**WHAT THE TASK ASKS:** Repeat the listing that follows character for character, omitting images.

========================================================================

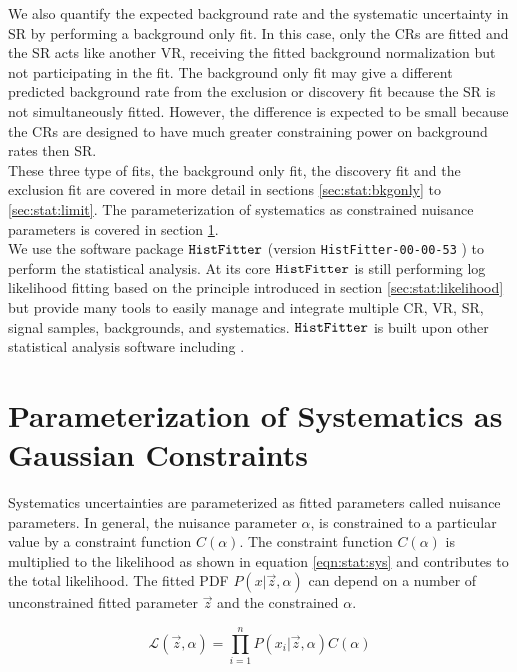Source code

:\indent We also quantify the expected background rate and the systematic uncertainty in SR by performing a background only fit.  In this case, only the CRs are fitted and the SR acts like another VR, receiving the fitted background normalization but not participating in the fit.  The background only fit may give a different predicted background rate from the exclusion or discovery fit because the SR is not simultaneously fitted.  However, the difference is expected to be small because the CRs are designed to have much greater constraining power on background rates then SR.  \\

\indent These three type of fits, the background only fit, the discovery fit and the exclusion fit are covered in more detail in sections \ref{sec:stat:bkgonly} to \ref{sec:stat:limit}. The parameterization of systematics as constrained nuisance parameters is covered in section \ref{sec:stat:sys}. \\

\indent We use the software package ${\tt HistFitter}$ (version {\tt HistFitter-00-00-53} ) to perform the statistical analysis.\cite{HistFitter}  At its core ${\tt HistFitter}$ is still performing log likelihood fitting based on the principle introduced in section \ref{sec:stat:likelihood} but \HistFitter provide many tools to easily manage and integrate multiple CR, VR, SR, signal samples, backgrounds, and systematics.  ${\tt HistFitter}$ is built upon other statistical analysis software including \RooFit.\cite{RooFit}

\section{Parameterization of Systematics as Gaussian Constraints}
\label{sec:stat:sys}

\indent Systematics uncertainties are parameterized as fitted parameters called nuisance parameters.  In general, the nuisance parameter $\alpha$, is constrained to a particular value by a constraint function $C(\alpha)$.   The constraint function $C(\alpha)$ is multiplied to the likelihood as shown in equation \ref{eqn:stat:sys} and contributes to the total likelihood.  The fitted PDF $P(x|\vec{z},\alpha)$ can depend on a number of unconstrained fitted parameter $\vec{z}$ and the constrained $\alpha$.  

\begin{equation}
\label{eqn:stat:sys}
{\mathcal{L}}(\vec{z},\alpha) = {\displaystyle\prod_{i=1}^{n}} P(x_i|\vec{z},\alpha) C(\alpha)
\end{equation}

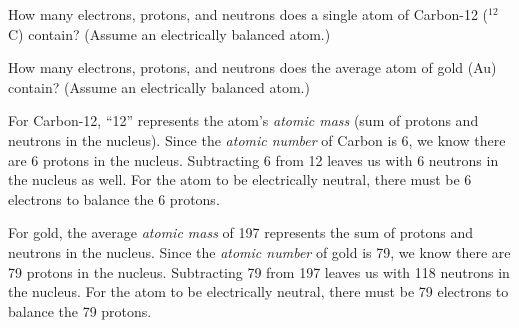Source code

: 

How many electrons, protons, and neutrons does a single atom of Carbon-12 ($^{12}$C) contain?  (Assume an electrically balanced atom.)

\vskip 10pt

How many electrons, protons, and neutrons does the average atom of gold (Au) contain?  (Assume an electrically balanced atom.)







For Carbon-12, ``12'' represents the atom's {\it atomic mass} (sum of protons and neutrons in the nucleus).  Since the {\it atomic number} of Carbon is 6, we know there are 6 protons in the nucleus.  Subtracting 6 from 12 leaves us with 6 neutrons in the nucleus as well.  For the atom to be electrically neutral, there must be 6 electrons to balance the 6 protons.

\vskip 10pt

For gold, the average {\it atomic mass} of 197 represents the sum of protons and neutrons in the nucleus.  Since the {\it atomic number} of gold is 79, we know there are 79 protons in the nucleus.  Subtracting 79 from 197 leaves us with 118 neutrons in the nucleus.  For the atom to be electrically neutral, there must be 79 electrons to balance the 79 protons.











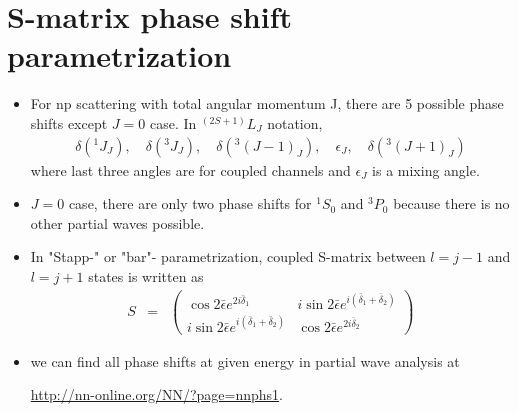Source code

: \documentclass[10pt]{book}
\newcommand{\bea}{\begin{eqnarray}}
\newcommand{\eea}{\end{eqnarray}}
\begin{document}
\section{S-matrix phase shift parametrization}
\begin{itemize}
\item For np scattering with total angular momentum J,
      there are 5 possible phase shifts except $J=0$ case.
      In $^{(2S+1)}L_J$ notation, 
      \bea
       \delta(^1J_J),\quad \delta(^3J_J),
       \quad \delta(^3(J-1)_J),\quad \epsilon_J,\quad \delta(^3(J+1)_J)
      \eea  
      where last three angles are for coupled channels and
      $\epsilon_J$ is a mixing angle.  
\item $J=0$ case, there are only two phase shifts for $^1S_0$ and $^3P_0$
      because there is no other partial waves possible.

\item 
In "Stapp-" or "bar"- parametrization, 
coupled S-matrix between $l=j-1$ and $l=j+1$ states
is written as
\bea
S&=&\left(
\begin{array}{cc}
\cos 2\bar{\epsilon} e^{2i\bar{\delta}_1} & i\sin 2\bar{\epsilon} e^{i(\bar{\delta}_1+\bar{\delta}_2)} \\
i\sin 2\bar{\epsilon} e^{i(\bar{\delta}_1+\bar{\delta}_2)} & \cos 2\bar{\epsilon} e^{2i\bar{\delta}_2}
\end{array}
\right)
\eea
\item we can find all phase shifts at given energy in partial wave analysis at 

      \url{http://nn-online.org/NN/?page=nnphs1}.
\end{itemize}
\end{document}

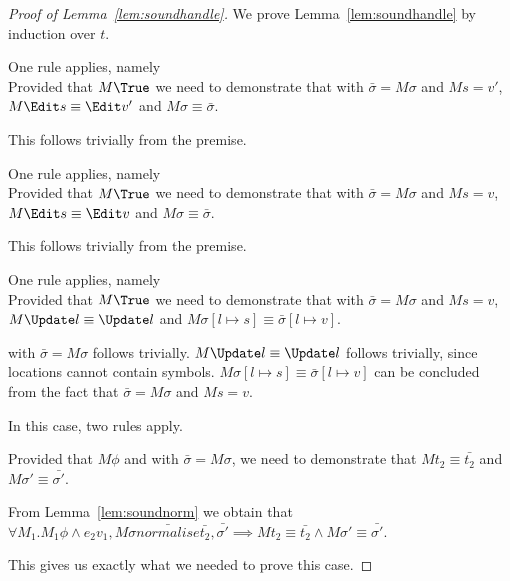 \begin{proof}[Proof of Lemma~\ref{lem:soundhandle}]
  We prove Lemma~\ref{lem:soundhandle} by induction over $t$.\\

    {One rule applies, namely \\
    Provided that $M\True$ we need to demonstrate that  with $\bar{\sigma}=M\sigma$ and $M s = v'$,
    $M \Edit s\equiv \Edit v'$ and $ M\sigma\equiv \bar{\sigma}$.

    This follows trivially from the premise.

    }

  {One rule applies, namely \\
  Provided that $M\True$ we need to demonstrate that  with $\bar{\sigma}=M\sigma$ and $M s = v$,
  $M \Edit s \equiv \Edit v$ and $ M\sigma\equiv \bar{\sigma}$.

  This follows trivially from the premise.

  }

  {One rule applies, namely \\
  Provided that $M\True$
  we need to demonstrate that   with $\bar{\sigma}=M\sigma$ and $M s = v$,
  $M \Update l \equiv \Update l$ and $ M\sigma[l\mapsto s]\equiv \bar{\sigma}[l\mapsto v]$.

   with $\bar{\sigma}=M\sigma$ follows trivially.
  $M \Update l \equiv \Update l$ follows trivially, since locations cannot contain symbols. $ M\sigma[l\mapsto s]\equiv \bar{\sigma}[l\mapsto v]$ can be concluded from the fact that $\bar{\sigma}=M\sigma$ and $M s = v$.

  }

  {
  In this case, two rules apply.\\
      {Provided that $M\phi$ and  with $\bar{\sigma}=M\sigma$,
      we need to demonstrate that $M t_2 \equiv \bar{t_2}$ and $M\sigma'\equiv\bar{\sigma'}$.

      From Lemma~\ref{lem:soundnorm} we obtain that $\forall M_1. M_1 \phi \land e_2 v_1,M\sigma\bar{normalise}\bar{t_2},\bar{\sigma'}\implies M t_2\equiv\bar{t_2}\land M \sigma'\equiv\bar{\sigma'}$.

      This gives us exactly what we needed to prove this case.

}}
\end{proof}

========================================================================

**RESPONSE BOX:**
Source code

:\indent We also quantify the expected background rate and the systematic uncertainty in SR by performing a background only fit.  In this case, only the CRs are fitted and the SR acts like another VR, receiving the fitted background normalization but not participating in the fit.  The background only fit may give a different predicted background rate from the exclusion or discovery fit because the SR is not simultaneously fitted.  However, the difference is expected to be small because the CRs are designed to have much greater constraining power on background rates then SR.  \\

\indent These three type of fits, the background only fit, the discovery fit and the exclusion fit are covered in more detail in sections \ref{sec:stat:bkgonly} to \ref{sec:stat:limit}. The parameterization of systematics as constrained nuisance parameters is covered in section \ref{sec:stat:sys}. \\

\indent We use the software package ${\tt HistFitter}$ (version {\tt HistFitter-00-00-53} ) to perform the statistical analysis.\cite{HistFitter}  At its core ${\tt HistFitter}$ is still performing log likelihood fitting based on the principle introduced in section \ref{sec:stat:likelihood} but \HistFitter provide many tools to easily manage and integrate multiple CR, VR, SR, signal samples, backgrounds, and systematics.  ${\tt HistFitter}$ is built upon other statistical analysis software including \RooFit.\cite{RooFit}

\section{Parameterization of Systematics as Gaussian Constraints}
\label{sec:stat:sys}

\indent Systematics uncertainties are parameterized as fitted parameters called nuisance parameters.  In general, the nuisance parameter $\alpha$, is constrained to a particular value by a constraint function $C(\alpha)$.   The constraint function $C(\alpha)$ is multiplied to the likelihood as shown in equation \ref{eqn:stat:sys} and contributes to the total likelihood.  The fitted PDF $P(x|\vec{z},\alpha)$ can depend on a number of unconstrained fitted parameter $\vec{z}$ and the constrained $\alpha$.  

\begin{equation}
\label{eqn:stat:sys}
{\mathcal{L}}(\vec{z},\alpha) = {\displaystyle\prod_{i=1}^{n}} P(x_i|\vec{z},\alpha) C(\alpha)
\end{equation}

Source code

: 

How many electrons, protons, and neutrons does a single atom of Carbon-12 ($^{12}$C) contain?  (Assume an electrically balanced atom.)

\vskip 10pt

How many electrons, protons, and neutrons does the average atom of gold (Au) contain?  (Assume an electrically balanced atom.)







For Carbon-12, ``12'' represents the atom's {\it atomic mass} (sum of protons and neutrons in the nucleus).  Since the {\it atomic number} of Carbon is 6, we know there are 6 protons in the nucleus.  Subtracting 6 from 12 leaves us with 6 neutrons in the nucleus as well.  For the atom to be electrically neutral, there must be 6 electrons to balance the 6 protons.

\vskip 10pt

For gold, the average {\it atomic mass} of 197 represents the sum of protons and neutrons in the nucleus.  Since the {\it atomic number} of gold is 79, we know there are 79 protons in the nucleus.  Subtracting 79 from 197 leaves us with 118 neutrons in the nucleus.  For the atom to be electrically neutral, there must be 79 electrons to balance the 79 protons.











Source code

: \documentclass[10pt]{book}
\newcommand{\bea}{\begin{eqnarray}}
\newcommand{\eea}{\end{eqnarray}}
\begin{document}
\section{S-matrix phase shift parametrization}
\begin{itemize}
\item For np scattering with total angular momentum J,
      there are 5 possible phase shifts except $J=0$ case.
      In $^{(2S+1)}L_J$ notation, 
      \bea
       \delta(^1J_J),\quad \delta(^3J_J),
       \quad \delta(^3(J-1)_J),\quad \epsilon_J,\quad \delta(^3(J+1)_J)
      \eea  
      where last three angles are for coupled channels and
      $\epsilon_J$ is a mixing angle.  
\item $J=0$ case, there are only two phase shifts for $^1S_0$ and $^3P_0$
      because there is no other partial waves possible.

\item 
In "Stapp-" or "bar"- parametrization, 
coupled S-matrix between $l=j-1$ and $l=j+1$ states
is written as
\bea
S&=&\left(
\begin{array}{cc}
\cos 2\bar{\epsilon} e^{2i\bar{\delta}_1} & i\sin 2\bar{\epsilon} e^{i(\bar{\delta}_1+\bar{\delta}_2)} \\
i\sin 2\bar{\epsilon} e^{i(\bar{\delta}_1+\bar{\delta}_2)} & \cos 2\bar{\epsilon} e^{2i\bar{\delta}_2}
\end{array}
\right)
\eea
\item we can find all phase shifts at given energy in partial wave analysis at 

      \url{http://nn-online.org/NN/?page=nnphs1}.
\end{itemize}
\end{document}

 \begin{proof}[Proof of Lemma~\ref{lem:soundhandle}]
  We prove Lemma~\ref{lem:soundhandle} by induction over $t$.\\

    {One rule applies, namely \\
    Provided that $M\True$ we need to demonstrate that  with $\bar{\sigma}=M\sigma$ and $M s = v'$,
    $M \Edit s\equiv \Edit v'$ and $ M\sigma\equiv \bar{\sigma}$.

    This follows trivially from the premise.

    }

  {One rule applies, namely \\
  Provided that $M\True$ we need to demonstrate that  with $\bar{\sigma}=M\sigma$ and $M s = v$,
  $M \Edit s \equiv \Edit v$ and $ M\sigma\equiv \bar{\sigma}$.

  This follows trivially from the premise.

  }

  {One rule applies, namely \\
  Provided that $M\True$
  we need to demonstrate that   with $\bar{\sigma}=M\sigma$ and $M s = v$,
  $M \Update l \equiv \Update l$ and $ M\sigma[l\mapsto s]\equiv \bar{\sigma}[l\mapsto v]$.

   with $\bar{\sigma}=M\sigma$ follows trivially.
  $M \Update l \equiv \Update l$ follows trivially, since locations cannot contain symbols. $ M\sigma[l\mapsto s]\equiv \bar{\sigma}[l\mapsto v]$ can be concluded from the fact that $\bar{\sigma}=M\sigma$ and $M s = v$.

  }

  {
  In this case, two rules apply.\\
      {Provided that $M\phi$ and  with $\bar{\sigma}=M\sigma$,
      we need to demonstrate that $M t_2 \equiv \bar{t_2}$ and $M\sigma'\equiv\bar{\sigma'}$.

      From Lemma~\ref{lem:soundnorm} we obtain that $\forall M_1. M_1 \phi \land e_2 v_1,M\sigma\bar{normalise}\bar{t_2},\bar{\sigma'}\implies M t_2\equiv\bar{t_2}\land M \sigma'\equiv\bar{\sigma'}$.

      This gives us exactly what we needed to prove this case.

}}
\end{proof}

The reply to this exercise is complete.